* **Your task**
Across the entries below, the lines containing "BootstrapVue" should be counted and only their number returned.

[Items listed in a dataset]
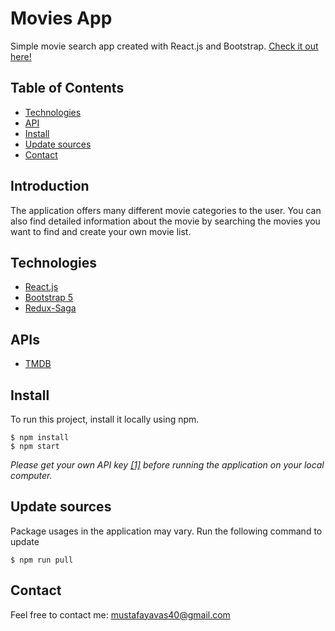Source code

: # Movies App

Simple movie search app created with React.js and Bootstrap.
[Check it out here!](https://mobees.vercel.app/)

## Table of Contents

- [Technologies](#technologies)
- [API](#APIs)
- [Install](#install)
- [Update sources](#update-sources)
- [Contact](#contact)

## Introduction

The application offers many different movie categories to the user. You can also find detailed information about the movie by searching the movies you want to find and create your own movie list.

## Technologies

- [React.js](https://reactjs.org/)
- [Bootstrap 5](https://getbootstrap.com/)
- [Redux-Saga](https://redux-saga.js.org/)

## APIs

- [TMDB](https://www.themoviedb.org/documentation/api/)

## Install

To run this project, install it locally using npm.

```
$ npm install
$ npm start
```

_Please get your own API key [[1]](https://www.themoviedb.org/documentation/api/) before running the application on your local computer._

## Update sources

Package usages in the application may vary.
Run the following command to update

```
$ npm run pull
```

## Contact

Feel free to contact me: mustafayavas40@gmail.com
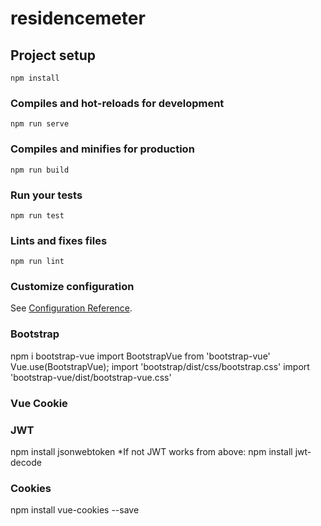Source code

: # residencemeter

## Project setup
```
npm install
```

### Compiles and hot-reloads for development
```
npm run serve
```

### Compiles and minifies for production
```
npm run build
```

### Run your tests
```
npm run test
```

### Lints and fixes files
```
npm run lint
```

### Customize configuration
See [Configuration Reference](https://cli.vuejs.org/config/).


### Bootstrap
npm i bootstrap-vue
import BootstrapVue from 'bootstrap-vue'
Vue.use(BootstrapVue);
import 'bootstrap/dist/css/bootstrap.css'
import 'bootstrap-vue/dist/bootstrap-vue.css'

### Vue Cookie


### JWT
npm install jsonwebtoken
*If not JWT works from above: npm install jwt-decode

### Cookies
npm install vue-cookies --save
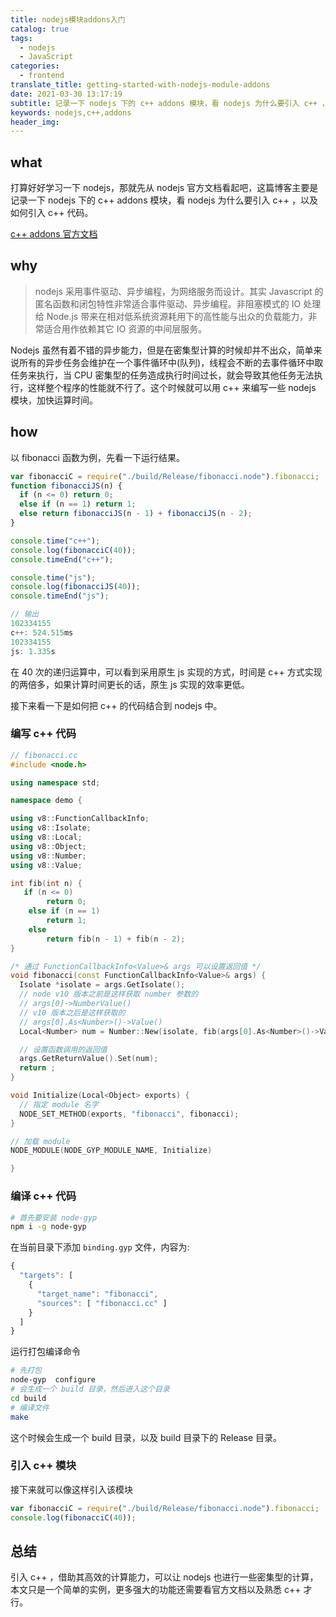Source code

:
 ```yaml
---
title: nodejs模块addons入门
catalog: true
tags:
  - nodejs
  - JavaScript
categories:
  - frontend
translate_title: getting-started-with-nodejs-module-addons
date: 2021-03-30 13:17:19
subtitle: 记录一下 nodejs 下的 c++ addons 模块，看 nodejs 为什么要引入 c++ ，以及如何引入 c++ 代码
keywords: nodejs,c++,addons
header_img:
---
```



## what

打算好好学习一下 nodejs，那就先从 nodejs 官方文档看起吧，这篇博客主要是记录一下 nodejs 下的 c++ addons 模块，看 nodejs 为什么要引入 c++ ，以及如何引入 c++ 代码。

[c++ addons 官方文档](https://nodejs.org/docs/latest-v9.x/api/addons.html)

## why

> nodejs 采用事件驱动、异步编程，为网络服务而设计。其实 Javascript 的匿名函数和闭包特性非常适合事件驱动、异步编程。非阻塞模式的 IO 处理给 Node.js 带来在相对低系统资源耗用下的高性能与出众的负载能力，非常适合用作依赖其它 IO 资源的中间层服务。

Nodejs 虽然有着不错的异步能力，但是在密集型计算的时候却并不出众，简单来说所有的异步任务会维护在一个事件循环中(队列)，线程会不断的去事件循环中取任务来执行，当 CPU 密集型的任务造成执行时间过长，就会导致其他任务无法执行，这样整个程序的性能就不行了。这个时候就可以用 c++ 来编写一些 nodejs 模块，加快运算时间。

## how

以 fibonacci 函数为例，先看一下运行结果。

```js
var fibonacciC = require("./build/Release/fibonacci.node").fibonacci;
function fibonacciJS(n) {
  if (n <= 0) return 0;
  else if (n == 1) return 1;
  else return fibonacciJS(n - 1) + fibonacciJS(n - 2);
}

console.time("c++");
console.log(fibonacciC(40));
console.timeEnd("c++");

console.time("js");
console.log(fibonacciJS(40));
console.timeEnd("js");

// 输出
102334155
c++: 524.515ms
102334155
js: 1.335s
```

在 40 次的递归运算中，可以看到采用原生 js 实现的方式，时间是 c++ 方式实现的两倍多，如果计算时间更长的话，原生 js 实现的效率更低。

接下来看一下是如何把 c++ 的代码结合到 nodejs 中。

### 编写 c++ 代码

```c++
// fibonacci.cc
#include <node.h>

using namespace std;

namespace demo {

using v8::FunctionCallbackInfo;
using v8::Isolate;
using v8::Local;
using v8::Object;
using v8::Number;
using v8::Value;

int fib(int n) {
   if (n <= 0)
        return 0;
    else if (n == 1)
        return 1;
    else
        return fib(n - 1) + fib(n - 2);
}

/* 通过 FunctionCallbackInfo<Value>& args 可以设置返回值 */
void fibonacci(const FunctionCallbackInfo<Value>& args) {
  Isolate *isolate = args.GetIsolate();
  // node v10 版本之前是这样获取 number 参数的
  // args[0]->NumberValue()
  // v10 版本之后是这样获取的
  // args[0].As<Number>()->Value()
  Local<Number> num = Number::New(isolate, fib(args[0].As<Number>()->Value()));

  // 设置函数调用的返回值
  args.GetReturnValue().Set(num);
  return ;
}

void Initialize(Local<Object> exports) {
  // 指定 module 名字
  NODE_SET_METHOD(exports, "fibonacci", fibonacci);
}

// 加载 module
NODE_MODULE(NODE_GYP_MODULE_NAME, Initialize)

}
```

### 编译 c++ 代码

```bash
# 首先要安装 node-gyp
npm i -g node-gyp
```

在当前目录下添加 `binding.gyp` 文件，内容为:

```js
{
  "targets": [
    {
      "target_name": "fibonacci",
      "sources": [ "fibonacci.cc" ]
    }
  ]
}
```

运行打包编译命令

```bash
# 先打包
node-gyp  configure
# 会生成一个 build 目录，然后进入这个目录
cd build
# 编译文件
make
```

这个时候会生成一个 build 目录，以及 build 目录下的 Release 目录。

### 引入 c++ 模块

接下来就可以像这样引入该模块

```js
var fibonacciC = require("./build/Release/fibonacci.node").fibonacci;
console.log(fibonacciC(40));
```

## 总结

引入 c++ ，借助其高效的计算能力，可以让 nodejs 也进行一些密集型的计算，本文只是一个简单的实例，更多强大的功能还需要看官方文档以及熟悉 c++ 才行。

* **Response below**
2